Towns in Cork that do not already have pay parking should not have it foisted on them, according to the local authority’s new pay parking policy.
However, money raised in towns through pay parking and fines should be ringfenced for reinvestment in those areas instead of going into general council coffers, according to the same document.
Cork County Council said a draft pay parking management policy for the county will be presented to the next Roads and Transportation Strategic Policy Committee at its meeting in December.
While some towns in Cork have pay parking, many others, particularly in West Cork, do not.
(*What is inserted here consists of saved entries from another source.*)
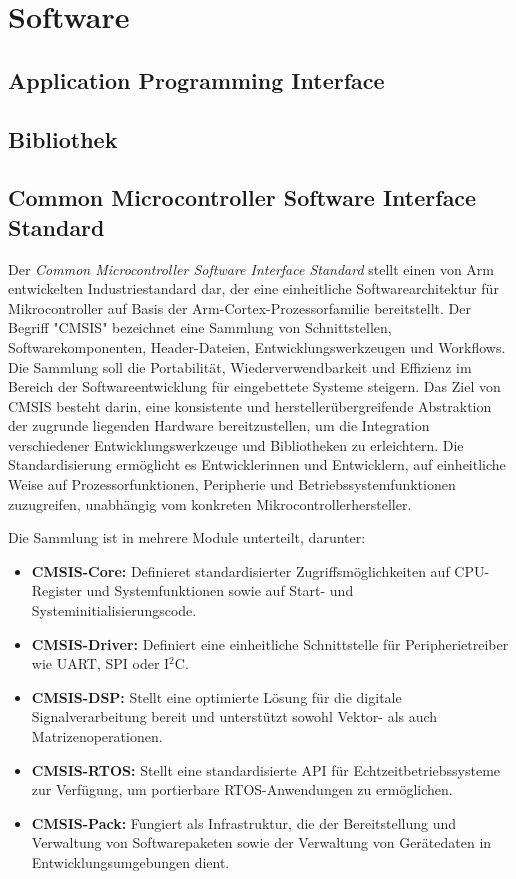 \section{Software}

\subsection{Application Programming Interface}

\subsection{Bibliothek}

\subsection{Common Microcontroller Software Interface Standard}
Der \emph{Common Microcontroller Software Interface Standard} stellt einen von Arm entwickelten Industriestandard dar, der eine einheitliche Softwarearchitektur für Mikrocontroller auf Basis der Arm-Cortex-Prozessorfamilie bereitstellt.
Der Begriff "CMSIS"  bezeichnet eine Sammlung von Schnittstellen, Softwarekomponenten, Header-Dateien, Entwicklungswerkzeugen und Workflows.
 Die Sammlung soll die Portabilität, Wiederverwendbarkeit und Effizienz im Bereich der Softwareentwicklung für eingebettete Systeme steigern.
Das Ziel von CMSIS besteht darin, eine konsistente und herstellerübergreifende Abstraktion der zugrunde liegenden Hardware bereitzustellen, um die Integration verschiedener Entwicklungswerkzeuge und Bibliotheken zu erleichtern.
Die Standardisierung ermöglicht es Entwicklerinnen und Entwicklern, auf einheitliche Weise auf Prozessorfunktionen, Peripherie und Betriebssystemfunktionen zuzugreifen, unabhängig vom konkreten Mikrocontrollerhersteller.

Die Sammlung ist in mehrere Module unterteilt, darunter:
\begin{itemize}
	\item \textbf{CMSIS-Core:} Definieret standardisierter Zugriffsmöglichkeiten auf CPU-Register und Systemfunktionen sowie auf Start- und Systeminitialisierungscode.
	\item \textbf{CMSIS-Driver:} Definiert eine einheitliche Schnittstelle für Peripherietreiber wie UART, SPI oder I$^2$C.
	\item \textbf{CMSIS-DSP:} Stellt eine optimierte Lösung für die digitale Signalverarbeitung bereit und unterstützt sowohl Vektor- als auch Matrizenoperationen.
	\item \textbf{CMSIS-RTOS:} Stellt eine standardisierte API für Echtzeitbetriebssysteme zur Verfügung, um portierbare RTOS-Anwendungen zu ermöglichen.
	\item \textbf{CMSIS-Pack:} Fungiert als Infrastruktur, die der Bereitstellung und Verwaltung von Softwarepaketen sowie der Verwaltung von Gerätedaten in Entwicklungsumgebungen dient.
\end{itemize}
It has now emerged that pay parking can only be introduced in those towns if local councillors decide to do so — something described as a “non-runner” by one member of the West Cork Municipal District Committee.
A spokesman for Cork County Council said: “It is accepted that the introduction of pay parking to any town where this does not currently exist will be a matter for that municipal district committee.
“However, in the interests of fairness and equity, it would be desirable that some or all of the financial benefits from pay parking would be ringfenced for reinvestment in the towns where it is raised.”
It means that the decision as to whether to introduce pay parking in parts of West Cork lies with the eight local councillors.
One of them, Sinn Féin’s Paul Hayes, said there was a prevailing view that pay parking was not wanted in the area. “We are all of the one voice on it,” he said. “I think it is a non-runner for the foreseeable future.”
He said while pay parking undoubtedly raised revenue, it also pushed people towards out-of-town shopping options at a time when there is a need to keep town centres vibrant and busy.
He said that West Cork could continue to be promoted as free from pay parking, which would be “of great benefit to locals and visitors alike”.
Councillors had sought clarity on the issue amid suggestions that a ‘one size fits all’ policy might be implemented following the abolition of local town councils earlier this year.
However, Mr Hayes said that local councillors would “be shot” if they decided that pay parking should be introduced, although he said there was a need for better parking management in some towns so as to facilitate locals, businesses, and their employees and other groups.